> _EXERCISE_
Output all entries exactly; images excluded.

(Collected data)
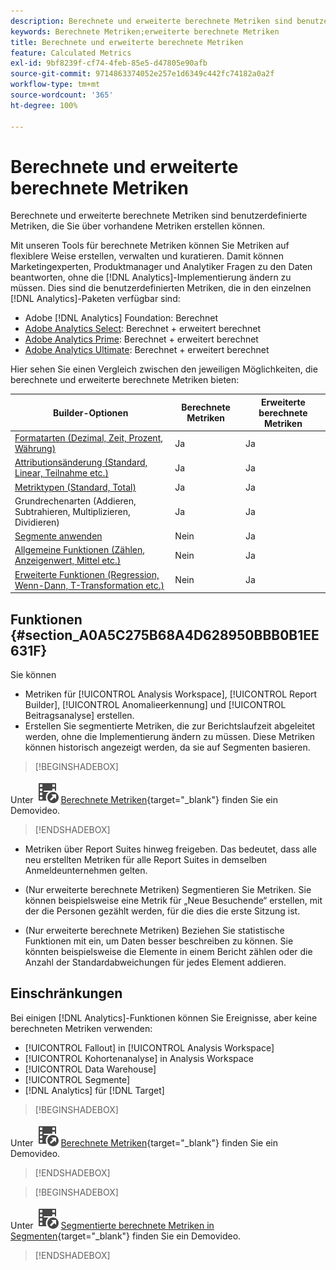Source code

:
 ```yaml
---
description: Berechnete und erweiterte berechnete Metriken sind benutzerdefinierte Metriken, die Sie über vorhandene Metriken erstellen können.
keywords: Berechnete Metriken;erweiterte berechnete Metriken
title: Berechnete und erweiterte berechnete Metriken
feature: Calculated Metrics
exl-id: 9bf8239f-cf74-4feb-85e5-d47805e90afb
source-git-commit: 9714863374052e257e1d6349c442fc74182a0a2f
workflow-type: tm+mt
source-wordcount: '365'
ht-degree: 100%

---
```


# Berechnete und erweiterte berechnete Metriken

Berechnete und erweiterte berechnete Metriken sind benutzerdefinierte Metriken, die Sie über vorhandene Metriken erstellen können. 

Mit unseren Tools für berechnete Metriken können Sie Metriken auf flexiblere Weise erstellen, verwalten und kuratieren. Damit können Marketingexperten, Produktmanager und Analytiker Fragen zu den Daten beantworten, ohne die [!DNL Analytics]-Implementierung ändern zu müssen. Dies sind die benutzerdefinierten Metriken, die in den einzelnen [!DNL Analytics]-Paketen verfügbar sind:

* Adobe [!DNL Analytics] Foundation: Berechnet
* [Adobe Analytics Select](https://www.adobe.com/de/data-analytics-cloud/analytics/select.html): Berechnet + erweitert berechnet
* [Adobe Analytics Prime](https://www.adobe.com/de/data-analytics-cloud/analytics/prime.html): Berechnet + erweitert berechnet
* [Adobe Analytics Ultimate](https://www.adobe.com/de/data-analytics-cloud/analytics/ultimate.html): Berechnet + erweitert berechnet

Hier sehen Sie einen Vergleich zwischen den jeweiligen Möglichkeiten, die berechnete und erweiterte berechnete Metriken bieten:

| Builder-Optionen | Berechnete Metriken | Erweiterte berechnete Metriken |
|---|---|---|
| [Formatarten (Dezimal, Zeit, Prozent, Währung)](/help/components/c-calcmetrics/c-workflow/cm-workflow/c-build-metrics/cm-build-metrics.md) | Ja | Ja |
| [Attributionsänderung (Standard, Linear, Teilnahme etc.)](/help/components/c-calcmetrics/c-workflow/cm-workflow/c-build-metrics/m-metric-type-alloc.md) | Ja | Ja |
| [Metriktypen (Standard, Total)](/help/components/c-calcmetrics/c-workflow/cm-workflow/c-build-metrics/m-metric-type-alloc.md) | Ja | Ja |
| Grundrechenarten (Addieren, Subtrahieren, Multiplizieren, Dividieren) | Ja | Ja |
| [Segmente anwenden](/help/components/c-calcmetrics/c-workflow/cm-workflow/c-build-metrics/metrics-with-segments.md) | Nein | Ja |
| [Allgemeine Funktionen (Zählen, Anzeigenwert, Mittel etc.)](/help/components/c-calcmetrics/cm-reference/cm-functions.md) | Nein | Ja |
| [Erweiterte Funktionen (Regression, Wenn-Dann, T-Transformation etc.)](/help/components/c-calcmetrics/cm-reference/cm-adv-functions.md) | Nein | Ja |

## Funktionen {#section_A0A5C275B68A4D628950BBB0B1EE631F}

Sie können

* Metriken für [!UICONTROL Analysis Workspace], [!UICONTROL Report Builder], [!UICONTROL Anomalieerkennung] und [!UICONTROL Beitragsanalyse] erstellen.
* Erstellen Sie segmentierte Metriken, die zur Berichtslaufzeit abgeleitet werden, ohne die Implementierung ändern zu müssen. Diese Metriken können historisch angezeigt werden, da sie auf Segmenten basieren.

>[!BEGINSHADEBOX]

Unter ![VideoCheckedOut](/help/assets/icons/VideoCheckedOut.svg) [Berechnete Metriken](https://video.tv.adobe.com/v/37931?quality=12&learn=on&captions=ger){target="_blank"} finden Sie ein Demovideo.

>[!ENDSHADEBOX]

* Metriken über Report Suites hinweg freigeben. Das bedeutet, dass alle neu erstellten Metriken für alle Report Suites in demselben Anmeldeunternehmen gelten.
* (Nur erweiterte berechnete Metriken) Segmentieren Sie Metriken. Sie können beispielsweise eine Metrik für „Neue Besuchende“ erstellen, mit der die Personen gezählt werden, für die dies die erste Sitzung ist.

* (Nur erweiterte berechnete Metriken) Beziehen Sie statistische Funktionen mit ein, um Daten besser beschreiben zu können. Sie könnten beispielsweise die Elemente in einem Bericht zählen oder die Anzahl der Standardabweichungen für jedes Element addieren.


## Einschränkungen

Bei einigen [!DNL Analytics]-Funktionen können Sie Ereignisse, aber keine berechneten Metriken verwenden:

* [!UICONTROL Fallout] in [!UICONTROL Analysis Workspace]
* [!UICONTROL Kohortenanalyse] in Analysis Workspace
* [!UICONTROL Data Warehouse]
* [!UICONTROL Segmente]
* [!DNL Analytics] für [!DNL Target]


>[!BEGINSHADEBOX]

Unter ![VideoCheckedOut](/help/assets/icons/VideoCheckedOut.svg) [Berechnete Metriken](https://video.tv.adobe.com/v/37931?quality=12&learn=on&captions=ger){target="_blank"} finden Sie ein Demovideo.

>[!ENDSHADEBOX]

>[!BEGINSHADEBOX]

Unter ![VideoCheckedOut](/help/assets/icons/VideoCheckedOut.svg) [Segmentierte berechnete Metriken in Segmenten](https://video.tv.adobe.com/v/37930?quality=12&learn=on&captions=ger){target="_blank"} finden Sie ein Demovideo.

>[!ENDSHADEBOX]

<!--

Here is a short overview of the [!UICONTROL Calculated metrics] tools: 

|Tool|Capabilities|
|--- |--- |
| [Calculated metric builder](c-workflow/cm-workflow/c-build-metrics/cm-build-metrics.md)| The capabilities are: <ul><li>Create calculated and advanced calculated metrics using advancmd allocation models.</li><li>Add segments inline to metric formulas</li><li>Compare segments in the same report. For example, compare local visitors vs. international visitors.</li><li>Use statistical functions</li><li>Provide detailed metric descriptions (show what it does, where to use it, where NOT to use it)</li><li>Copy definitions into new metrics</li><li>Provide an inline metric preview</li><li>Set metric polarity, which indicates whether it's good or bad if a given custom event (metric) goes up</li><li>Tag metrics</li></ul>|
|Calculated Metric Manager|<ul><li>Share metrics with others</li<li>Approve and curate metrics</li><li>Organize (tag) your metrics so people can find them</li><li>Delete metrics</li><li>Rename metrics</li></ul>|
|Metric Selector rail|Lets you search for and add/apply metrics to the report. You can also change the  sort order (options are: alphabetical, recommended, frequently used, recently used.) In addition, you can filter on Report Suites to show only metrics created in a specific report suite.  To access this Metric Selector, click the Metrics icon  to the left of a report. |
|API for Calculated Metrics|Part of the Adobe Analytics 2.0 API set.|

-->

> _EXERCISE SOLUTION_
Source code

:
 ```yaml
---
description: Berechnete und erweiterte berechnete Metriken sind benutzerdefinierte Metriken, die Sie über vorhandene Metriken erstellen können.
keywords: Berechnete Metriken;erweiterte berechnete Metriken
title: Berechnete und erweiterte berechnete Metriken
feature: Calculated Metrics
exl-id: 9bf8239f-cf74-4feb-85e5-d47805e90afb
source-git-commit: 9714863374052e257e1d6349c442fc74182a0a2f
workflow-type: tm+mt
source-wordcount: '365'
ht-degree: 100%

---
```


# Berechnete und erweiterte berechnete Metriken

Berechnete und erweiterte berechnete Metriken sind benutzerdefinierte Metriken, die Sie über vorhandene Metriken erstellen können. 

Mit unseren Tools für berechnete Metriken können Sie Metriken auf flexiblere Weise erstellen, verwalten und kuratieren. Damit können Marketingexperten, Produktmanager und Analytiker Fragen zu den Daten beantworten, ohne die [!DNL Analytics]-Implementierung ändern zu müssen. Dies sind die benutzerdefinierten Metriken, die in den einzelnen [!DNL Analytics]-Paketen verfügbar sind:

* Adobe [!DNL Analytics] Foundation: Berechnet
* [Adobe Analytics Select](https://www.adobe.com/de/data-analytics-cloud/analytics/select.html): Berechnet + erweitert berechnet
* [Adobe Analytics Prime](https://www.adobe.com/de/data-analytics-cloud/analytics/prime.html): Berechnet + erweitert berechnet
* [Adobe Analytics Ultimate](https://www.adobe.com/de/data-analytics-cloud/analytics/ultimate.html): Berechnet + erweitert berechnet

Hier sehen Sie einen Vergleich zwischen den jeweiligen Möglichkeiten, die berechnete und erweiterte berechnete Metriken bieten:

| Builder-Optionen | Berechnete Metriken | Erweiterte berechnete Metriken |
|---|---|---|
| [Formatarten (Dezimal, Zeit, Prozent, Währung)](/help/components/c-calcmetrics/c-workflow/cm-workflow/c-build-metrics/cm-build-metrics.md) | Ja | Ja |
| [Attributionsänderung (Standard, Linear, Teilnahme etc.)](/help/components/c-calcmetrics/c-workflow/cm-workflow/c-build-metrics/m-metric-type-alloc.md) | Ja | Ja |
| [Metriktypen (Standard, Total)](/help/components/c-calcmetrics/c-workflow/cm-workflow/c-build-metrics/m-metric-type-alloc.md) | Ja | Ja |
| Grundrechenarten (Addieren, Subtrahieren, Multiplizieren, Dividieren) | Ja | Ja |
| [Segmente anwenden](/help/components/c-calcmetrics/c-workflow/cm-workflow/c-build-metrics/metrics-with-segments.md) | Nein | Ja |
| [Allgemeine Funktionen (Zählen, Anzeigenwert, Mittel etc.)](/help/components/c-calcmetrics/cm-reference/cm-functions.md) | Nein | Ja |
| [Erweiterte Funktionen (Regression, Wenn-Dann, T-Transformation etc.)](/help/components/c-calcmetrics/cm-reference/cm-adv-functions.md) | Nein | Ja |

## Funktionen {#section_A0A5C275B68A4D628950BBB0B1EE631F}

Sie können

* Metriken für [!UICONTROL Analysis Workspace], [!UICONTROL Report Builder], [!UICONTROL Anomalieerkennung] und [!UICONTROL Beitragsanalyse] erstellen.
* Erstellen Sie segmentierte Metriken, die zur Berichtslaufzeit abgeleitet werden, ohne die Implementierung ändern zu müssen. Diese Metriken können historisch angezeigt werden, da sie auf Segmenten basieren.

>[!BEGINSHADEBOX]

Unter ![VideoCheckedOut](/help/assets/icons/VideoCheckedOut.svg) [Berechnete Metriken](https://video.tv.adobe.com/v/37931?quality=12&learn=on&captions=ger){target="_blank"} finden Sie ein Demovideo.

>[!ENDSHADEBOX]

* Metriken über Report Suites hinweg freigeben. Das bedeutet, dass alle neu erstellten Metriken für alle Report Suites in demselben Anmeldeunternehmen gelten.
* (Nur erweiterte berechnete Metriken) Segmentieren Sie Metriken. Sie können beispielsweise eine Metrik für „Neue Besuchende“ erstellen, mit der die Personen gezählt werden, für die dies die erste Sitzung ist.

* (Nur erweiterte berechnete Metriken) Beziehen Sie statistische Funktionen mit ein, um Daten besser beschreiben zu können. Sie könnten beispielsweise die Elemente in einem Bericht zählen oder die Anzahl der Standardabweichungen für jedes Element addieren.


## Einschränkungen

Bei einigen [!DNL Analytics]-Funktionen können Sie Ereignisse, aber keine berechneten Metriken verwenden:

* [!UICONTROL Fallout] in [!UICONTROL Analysis Workspace]
* [!UICONTROL Kohortenanalyse] in Analysis Workspace
* [!UICONTROL Data Warehouse]
* [!UICONTROL Segmente]
* [!DNL Analytics] für [!DNL Target]


>[!BEGINSHADEBOX]

Unter ![VideoCheckedOut](/help/assets/icons/VideoCheckedOut.svg) [Berechnete Metriken](https://video.tv.adobe.com/v/37931?quality=12&learn=on&captions=ger){target="_blank"} finden Sie ein Demovideo.

>[!ENDSHADEBOX]

>[!BEGINSHADEBOX]

Unter ![VideoCheckedOut](/help/assets/icons/VideoCheckedOut.svg) [Segmentierte berechnete Metriken in Segmenten](https://video.tv.adobe.com/v/37930?quality=12&learn=on&captions=ger){target="_blank"} finden Sie ein Demovideo.

>[!ENDSHADEBOX]

<!--

Here is a short overview of the [!UICONTROL Calculated metrics] tools: 

|Tool|Capabilities|
|--- |--- |
| [Calculated metric builder](c-workflow/cm-workflow/c-build-metrics/cm-build-metrics.md)| The capabilities are: <ul><li>Create calculated and advanced calculated metrics using advancmd allocation models.</li><li>Add segments inline to metric formulas</li><li>Compare segments in the same report. For example, compare local visitors vs. international visitors.</li><li>Use statistical functions</li><li>Provide detailed metric descriptions (show what it does, where to use it, where NOT to use it)</li><li>Copy definitions into new metrics</li><li>Provide an inline metric preview</li><li>Set metric polarity, which indicates whether it's good or bad if a given custom event (metric) goes up</li><li>Tag metrics</li></ul>|
|Calculated Metric Manager|<ul><li>Share metrics with others</li<li>Approve and curate metrics</li><li>Organize (tag) your metrics so people can find them</li><li>Delete metrics</li><li>Rename metrics</li></ul>|
|Metric Selector rail|Lets you search for and add/apply metrics to the report. You can also change the  sort order (options are: alphabetical, recommended, frequently used, recently used.) In addition, you can filter on Report Suites to show only metrics created in a specific report suite.  To access this Metric Selector, click the Metrics icon  to the left of a report. |
|API for Calculated Metrics|Part of the Adobe Analytics 2.0 API set.|

-->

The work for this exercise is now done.